BEGIN RECORDS TO PROCESS

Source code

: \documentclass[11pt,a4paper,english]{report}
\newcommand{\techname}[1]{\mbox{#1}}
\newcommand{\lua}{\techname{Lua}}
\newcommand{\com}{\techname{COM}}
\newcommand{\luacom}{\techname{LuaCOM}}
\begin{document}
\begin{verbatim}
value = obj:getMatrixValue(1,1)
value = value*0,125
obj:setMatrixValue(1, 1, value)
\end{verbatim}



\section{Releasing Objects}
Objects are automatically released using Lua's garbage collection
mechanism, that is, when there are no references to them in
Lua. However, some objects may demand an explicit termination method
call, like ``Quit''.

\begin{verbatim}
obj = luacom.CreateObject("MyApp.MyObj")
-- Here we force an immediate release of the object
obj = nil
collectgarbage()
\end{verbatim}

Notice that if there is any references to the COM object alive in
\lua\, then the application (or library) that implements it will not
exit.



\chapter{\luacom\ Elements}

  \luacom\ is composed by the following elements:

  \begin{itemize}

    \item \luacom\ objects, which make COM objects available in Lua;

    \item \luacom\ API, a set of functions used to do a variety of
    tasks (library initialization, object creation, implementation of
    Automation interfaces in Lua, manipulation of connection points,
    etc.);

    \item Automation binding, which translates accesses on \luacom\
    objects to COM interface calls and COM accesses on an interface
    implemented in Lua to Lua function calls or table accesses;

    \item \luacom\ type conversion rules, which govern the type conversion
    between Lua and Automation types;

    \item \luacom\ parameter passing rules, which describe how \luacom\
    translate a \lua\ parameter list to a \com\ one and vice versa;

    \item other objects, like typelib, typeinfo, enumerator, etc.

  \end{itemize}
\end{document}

END RECORDS TO PROCESS

## EXERCISE
If a line contains the word "that", it counts; say how many such lines there are in the data above, and nothing else.

## THE COMPLETED TASK
3